En el mundo de la inmediatez y de la sobreinformación, el tiempo cobra un valor especial. Por lo que el tiempo libre, en lugar de ser visto como un descanso necesario, es percibido por muchos como “tiempo perdido y desperdiciado”, ya que no estamos obteniendo el “máximo de nuestra productividad”.
Si bien copar la agenda con tareas amplía el espectro de actividades que desarrollamos, no nos damos cuenta de que ello casi siempre va en detrimento de la calidad y profundidad de lo que hacemos. Al igual que los deportistas, el sobre entrenamiento no solo nos puede generar lesiones, sino que, a la larga, reduce nuestra productividad.
Además, a medida que nos llenamos de ocupaciones, automatizamos el quehacer y perdemos de vista el sentido, el para qué lo estamos haciendo. Es como si estuviéramos encima de una trotadora, donde no dejar de movernos no necesariamente es sinónimo de avanzar.
El síndrome de “burnout”, o estar quemado, cada vez es más frecuente en nuestra sociedad. El agotamiento por estrés nos lleva a situaciones en las cuales simplemente se nos “acaba la pila”.

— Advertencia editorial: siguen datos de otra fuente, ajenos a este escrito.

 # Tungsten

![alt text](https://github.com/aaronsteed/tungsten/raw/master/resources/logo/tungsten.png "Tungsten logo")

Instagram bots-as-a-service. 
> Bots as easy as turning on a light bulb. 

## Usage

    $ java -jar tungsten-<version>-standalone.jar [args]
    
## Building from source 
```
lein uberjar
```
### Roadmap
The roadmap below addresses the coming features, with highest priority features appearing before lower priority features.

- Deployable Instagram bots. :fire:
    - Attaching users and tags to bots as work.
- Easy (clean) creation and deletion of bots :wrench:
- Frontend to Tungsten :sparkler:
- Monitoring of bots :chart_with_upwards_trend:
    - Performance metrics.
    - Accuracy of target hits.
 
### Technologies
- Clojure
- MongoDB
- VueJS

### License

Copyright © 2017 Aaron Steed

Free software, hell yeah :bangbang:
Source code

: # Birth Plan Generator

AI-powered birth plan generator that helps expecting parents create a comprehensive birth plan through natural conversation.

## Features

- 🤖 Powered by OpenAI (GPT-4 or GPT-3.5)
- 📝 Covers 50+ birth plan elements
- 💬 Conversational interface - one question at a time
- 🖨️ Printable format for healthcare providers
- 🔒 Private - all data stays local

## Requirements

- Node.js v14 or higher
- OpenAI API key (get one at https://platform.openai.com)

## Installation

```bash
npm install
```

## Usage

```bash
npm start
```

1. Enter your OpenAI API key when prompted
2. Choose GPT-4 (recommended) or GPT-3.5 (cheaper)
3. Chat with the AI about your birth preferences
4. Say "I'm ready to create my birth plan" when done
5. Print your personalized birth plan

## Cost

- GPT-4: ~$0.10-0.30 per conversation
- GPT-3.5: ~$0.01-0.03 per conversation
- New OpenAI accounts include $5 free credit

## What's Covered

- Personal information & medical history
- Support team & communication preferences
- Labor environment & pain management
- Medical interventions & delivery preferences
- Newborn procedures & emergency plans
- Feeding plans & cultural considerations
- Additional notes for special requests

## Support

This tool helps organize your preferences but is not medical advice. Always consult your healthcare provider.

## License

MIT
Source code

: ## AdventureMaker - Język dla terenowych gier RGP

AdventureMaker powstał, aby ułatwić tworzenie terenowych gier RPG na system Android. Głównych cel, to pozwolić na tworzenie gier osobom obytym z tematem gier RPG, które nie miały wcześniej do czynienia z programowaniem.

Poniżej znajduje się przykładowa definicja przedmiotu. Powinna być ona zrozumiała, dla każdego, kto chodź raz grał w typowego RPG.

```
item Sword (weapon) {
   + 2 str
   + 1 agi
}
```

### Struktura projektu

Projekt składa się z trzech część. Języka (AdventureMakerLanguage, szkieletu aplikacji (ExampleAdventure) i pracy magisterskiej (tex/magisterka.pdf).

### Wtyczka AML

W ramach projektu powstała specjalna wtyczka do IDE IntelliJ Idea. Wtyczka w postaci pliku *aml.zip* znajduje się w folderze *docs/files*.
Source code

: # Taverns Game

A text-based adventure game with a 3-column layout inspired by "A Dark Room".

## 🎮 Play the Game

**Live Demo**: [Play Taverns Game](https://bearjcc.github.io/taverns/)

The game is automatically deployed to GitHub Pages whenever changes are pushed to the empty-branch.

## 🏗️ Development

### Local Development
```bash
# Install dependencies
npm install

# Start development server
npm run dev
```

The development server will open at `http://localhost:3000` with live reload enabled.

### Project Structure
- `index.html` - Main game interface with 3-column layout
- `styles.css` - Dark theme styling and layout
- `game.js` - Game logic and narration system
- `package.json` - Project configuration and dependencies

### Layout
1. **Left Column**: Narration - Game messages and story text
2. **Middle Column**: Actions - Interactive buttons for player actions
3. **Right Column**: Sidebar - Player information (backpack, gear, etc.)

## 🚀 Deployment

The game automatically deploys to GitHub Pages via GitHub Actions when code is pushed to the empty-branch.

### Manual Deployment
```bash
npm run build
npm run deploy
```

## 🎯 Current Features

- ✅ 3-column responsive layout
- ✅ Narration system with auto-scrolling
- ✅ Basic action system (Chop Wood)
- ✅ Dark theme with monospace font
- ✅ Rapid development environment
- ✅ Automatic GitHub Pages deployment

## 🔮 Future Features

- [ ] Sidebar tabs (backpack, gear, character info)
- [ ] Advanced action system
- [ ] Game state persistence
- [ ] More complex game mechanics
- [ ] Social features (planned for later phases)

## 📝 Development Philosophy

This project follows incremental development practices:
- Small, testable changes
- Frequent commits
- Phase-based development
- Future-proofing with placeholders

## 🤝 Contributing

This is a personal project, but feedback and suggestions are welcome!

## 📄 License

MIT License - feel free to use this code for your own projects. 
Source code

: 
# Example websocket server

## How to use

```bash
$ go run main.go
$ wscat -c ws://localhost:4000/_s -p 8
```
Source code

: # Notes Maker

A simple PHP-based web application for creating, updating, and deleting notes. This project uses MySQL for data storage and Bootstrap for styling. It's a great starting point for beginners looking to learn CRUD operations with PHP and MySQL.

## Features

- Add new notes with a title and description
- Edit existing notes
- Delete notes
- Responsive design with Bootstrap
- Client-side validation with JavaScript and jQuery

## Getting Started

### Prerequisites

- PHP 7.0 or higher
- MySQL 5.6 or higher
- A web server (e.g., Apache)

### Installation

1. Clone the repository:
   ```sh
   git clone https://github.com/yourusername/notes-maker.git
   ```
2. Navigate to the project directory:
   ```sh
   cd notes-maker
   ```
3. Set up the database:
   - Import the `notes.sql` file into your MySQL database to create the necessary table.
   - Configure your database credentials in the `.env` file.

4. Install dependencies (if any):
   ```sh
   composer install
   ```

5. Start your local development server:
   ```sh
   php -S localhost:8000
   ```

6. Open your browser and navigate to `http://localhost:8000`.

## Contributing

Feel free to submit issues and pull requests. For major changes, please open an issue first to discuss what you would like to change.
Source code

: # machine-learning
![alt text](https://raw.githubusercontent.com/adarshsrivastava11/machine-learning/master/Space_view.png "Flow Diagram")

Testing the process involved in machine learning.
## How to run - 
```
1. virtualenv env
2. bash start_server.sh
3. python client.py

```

No nos damos cuenta de que el aburrimiento es el punto de partida para la conexión con uno mismo, y que es lo que enciende el motor que nos mantiene en movimiento.
No existe evidencia de una correlación entre productividad y número de horas trabajadas. Por el contrario, cuando se reducen los horarios laborales, lo que la experiencia muestra es que se produce un aumento en la productividad. La historia de Ford ilustra muy bien este punto. Durante la Revolución Industrial, las jornadas laborales estaban entre diez y dieciséis horas diarias. Fue esta empresa automotriz la primera compañía en reducirla a ocho horas, con un resultado sorprendente: no solo aumentó la productividad por hora de los empleados, sino que, además, la firma duplicó sus ganancias en dos años.
En la actualidad, el nivel de exigencia se ha venido adaptando a la hipervelocidad de los clics y las pantallas, pero esto no significa necesariamente que las capacidades individuales lo hayan hecho de forma paralela ni que lo puedan hacer. Y es precisamente este bache, unido a la obsesión que tenemos de controlar todo a nuestro alrededor, lo que ha aumentado, de manera significativa, el nivel de estrés en la población.
Cuando nos metemos en el frenesí de la vida moderna, no nos queda espacio para “ser” ni para “pensar”. Olvidamos que la creatividad y la innovación vienen de la posibilidad de sorprendernos, de hacernos preguntas, de dejar volar la curiosidad y la imaginación. Desconocemos que el propósito viene de la reflexión. No nos damos cuenta de que el aburrimiento es el punto de partida para la conexión con uno mismo, y que es lo que enciende el motor que nos mantiene en movimiento, porque para salir de ese estado nos vemos obligados a hacer cosas nuevas.
Muchas veces no nos damos tiempo para “ser” humanos, para sentir, para enamorarnos, para tener una buena conversación, para deleitarnos con un atardecer. Es importante que tomemos conciencia del valor que tiene permitirnos “ser”, disfrutar a las personas que tenemos al lado y las bellezas que la vida nos ofrece cada día. No podemos olvidar que la vida vale la pena ser vivida, en gran parte, por lo que produce en el interior “sentir”.
¿No será que es momento de asociar mejor el concepto de “productividad” con la posibilidad de utilizar el tiempo de manera eficaz que con la idea de llenar la agenda con tareas? ¿No será que es momento de darle valor al tiempo que invertimos “siendo” y “pensando”, y no solo al que invertimos “haciendo”? La felicidad, en un sentido más profundo, se asocia con el concepto de “satisfacción”, y esta se consigue más fácil cuando hay un equilibrio entre el “hacer”, el “pensar” y el “sentir” que cuando se alcanza mucho de uno a costa de los otros dos.